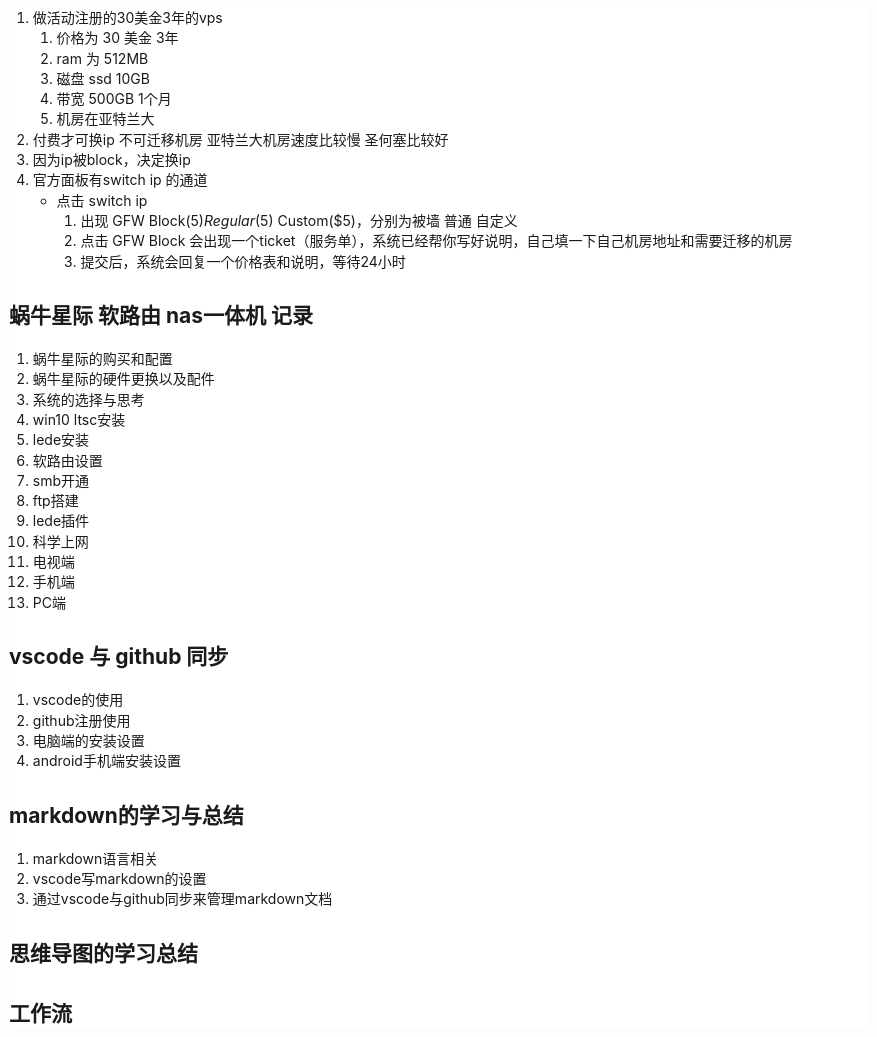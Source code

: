 1. 做活动注册的30美金3年的vps
   1. 价格为 30 美金 3年
   2. ram 为 512MB
   3. 磁盘 ssd 10GB
   4. 带宽 500GB 1个月
   5. 机房在亚特兰大
2. 付费才可换ip 不可迁移机房 亚特兰大机房速度比较慢 圣何塞比较好
3. 因为ip被block，决定换ip
4. 官方面板有switch ip 的通道
   * 点击 switch ip
      1. 出现 GFW Block($5) Regular($5) Custom($5)，分别为被墙 普通 自定义
      2. 点击 GFW Block 会出现一个ticket（服务单），系统已经帮你写好说明，自己填一下自己机房地址和需要迁移的机房
      3. 提交后，系统会回复一个价格表和说明，等待24小时

## 蜗牛星际 软路由 nas一体机 记录

1. 蜗牛星际的购买和配置
2. 蜗牛星际的硬件更换以及配件
3. 系统的选择与思考
4. win10 ltsc安装
5. lede安装
6. 软路由设置
7. smb开通
8. ftp搭建
9. lede插件
10. 科学上网
11. 电视端
12. 手机端
13. PC端

## vscode 与 github 同步

1. vscode的使用
2. github注册使用
3. 电脑端的安装设置
4. android手机端安装设置

## markdown的学习与总结

1. markdown语言相关
2. vscode写markdown的设置
3. 通过vscode与github同步来管理markdown文档

## 思维导图的学习总结

## 工作流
---
**TASK REQUIREMENTS:** Exactly the lines from the one containing "4. win10 ltsc安装" through the end of the records above should be returned, with both ends kept.

**TASK RESULT:**
4. win10 ltsc安装
5. lede安装
6. 软路由设置
7. smb开通
8. ftp搭建
9. lede插件
10. 科学上网
11. 电视端
12. 手机端
13. PC端

## vscode 与 github 同步

1. vscode的使用
2. github注册使用
3. 电脑端的安装设置
4. android手机端安装设置

## markdown的学习与总结

1. markdown语言相关
2. vscode写markdown的设置
3. 通过vscode与github同步来管理markdown文档

## 思维导图的学习总结

## 工作流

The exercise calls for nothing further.